A light-emitting unit arranged so as to emit a light beam obliquely downward, and a start-up mirror which has a rising angle set to an angle smaller than 45 degrees and which reflects the light beam emitted from the light-emitting unit and directs it upward. An objective lens that has a convex upper surface that is convex upward and a convex lower surface that is convex downward, and that condenses the light beam reflected by the raising mirror onto the recording medium; An optical pickup device is provided with an aperture stop for narrowing a light beam reflected by a raising mirror and incident on the objective lens, and an optical pickup device having an objective lens holder that surrounds the objective lens and supports the objective lens.
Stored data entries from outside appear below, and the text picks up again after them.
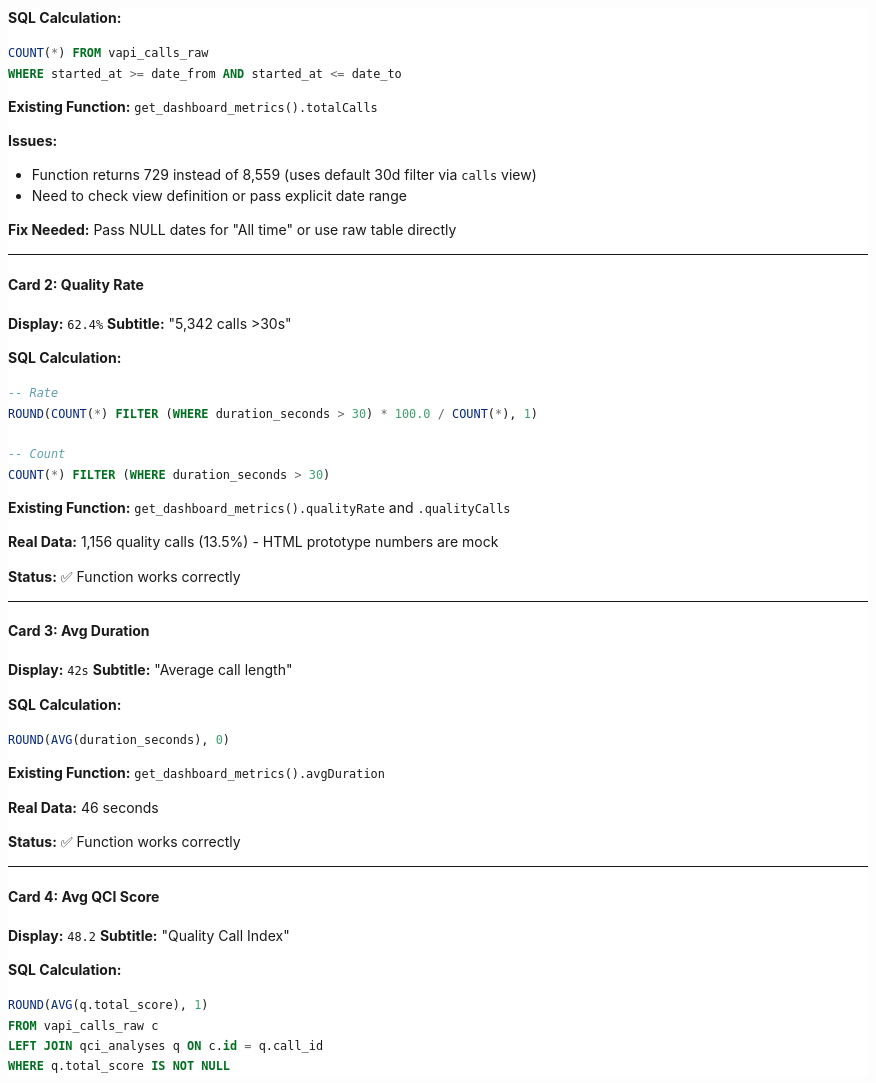 **SQL Calculation:**
```sql
COUNT(*) FROM vapi_calls_raw
WHERE started_at >= date_from AND started_at <= date_to
```

**Existing Function:** `get_dashboard_metrics().totalCalls`

**Issues:**
- Function returns 729 instead of 8,559 (uses default 30d filter via `calls` view)
- Need to check view definition or pass explicit date range

**Fix Needed:** Pass NULL dates for "All time" or use raw table directly

---

#### Card 2: Quality Rate
**Display:** `62.4%`
**Subtitle:** "5,342 calls >30s"

**SQL Calculation:**
```sql
-- Rate
ROUND(COUNT(*) FILTER (WHERE duration_seconds > 30) * 100.0 / COUNT(*), 1)

-- Count
COUNT(*) FILTER (WHERE duration_seconds > 30)
```

**Existing Function:** `get_dashboard_metrics().qualityRate` and `.qualityCalls`

**Real Data:** 1,156 quality calls (13.5%) - HTML prototype numbers are mock

**Status:** ✅ Function works correctly

---

#### Card 3: Avg Duration
**Display:** `42s`
**Subtitle:** "Average call length"

**SQL Calculation:**
```sql
ROUND(AVG(duration_seconds), 0)
```

**Existing Function:** `get_dashboard_metrics().avgDuration`

**Real Data:** 46 seconds

**Status:** ✅ Function works correctly

---

#### Card 4: Avg QCI Score
**Display:** `48.2`
**Subtitle:** "Quality Call Index"

**SQL Calculation:**
```sql
ROUND(AVG(q.total_score), 1)
FROM vapi_calls_raw c
LEFT JOIN qci_analyses q ON c.id = q.call_id
WHERE q.total_score IS NOT NULL
```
The lower surface of the objective lens holder provided, from the height of the top of the convex lower surface of the objective lens, on the convex upper surface side of the objective lens, is located at a position biased, A part of the light emitting unit is located above the height of the apex of the convex upper surface of the objective lens within the operation range of the objective lens which is not affected by the variation amount of the recording medium when the recording medium is rotated. The objective lens holder is arranged at such a height that it does not enter the optical path of the light beam from the light emitting unit toward the raising mirror. Pickup device. 3. The optical pickup device according to claim 1, wherein the raising mirror has a wedge-shaped portion formed by cutting out in a substantially horizontal plane on the lower end side.